- What you are asked to do
Every line below that includes the word "initializeExtrinsicInfo" needs to be copied.

Plain-text document sources
++++++
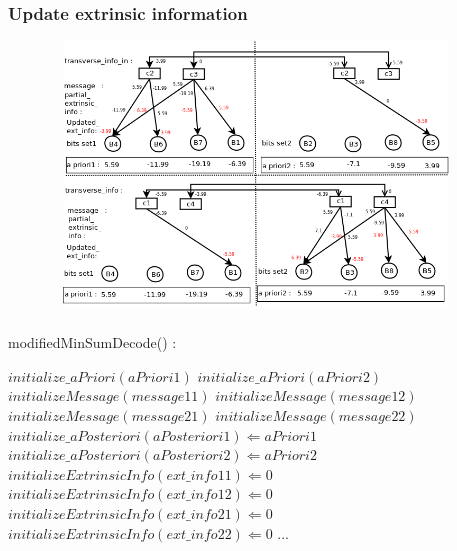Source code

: \documentclass[xcolor=dvipsname]
{beamer}
\begin{document}
\begin{frame}[t]
\frametitle{ Update extrinsic information }  
\vspace{-5mm}
\begin{figure}
       \includegraphics[height=7cm,width=11cm]{minSumModified4}
       \end{figure}
\end{frame}

\begin{frame}[t]
\frametitle{  }                                 %
\alert{ modifiedMinSumDecode()	: }
\begin{algorithmic}                   
    \STATE $initialize\_aPriori(aPriori1) $
    \STATE $initialize\_aPriori(aPriori2) $
    \STATE $initializeMessage(message11) $
    \STATE $initializeMessage(message12) $
    \STATE $initializeMessage(message21) $
    \STATE $initializeMessage(message22) $
    	\STATE$ initialize\_aPosteriori(aPosteriori1) \Leftarrow aPriori1 $
    	\STATE$ initialize\_aPosteriori(aPosteriori2) \Leftarrow aPriori2 $
   		\STATE $initializeExtrinsicInfo(ext\_info11) \Leftarrow 0 $
   		\STATE $initializeExtrinsicInfo(ext\_info12) \Leftarrow 0 $
   		\STATE $initializeExtrinsicInfo(ext\_info21) \Leftarrow 0 $
   		\STATE $initializeExtrinsicInfo(ext\_info22) \Leftarrow 0 $
   		\STATE ... 		
   		 \ENDWHILE 
\end{algorithmic}
\end{frame}
\end{document}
++++++
- Written reply
   		\STATE $initializeExtrinsicInfo(ext\_info11) \Leftarrow 0 $
   		\STATE $initializeExtrinsicInfo(ext\_info12) \Leftarrow 0 $
   		\STATE $initializeExtrinsicInfo(ext\_info21) \Leftarrow 0 $
   		\STATE $initializeExtrinsicInfo(ext\_info22) \Leftarrow 0 $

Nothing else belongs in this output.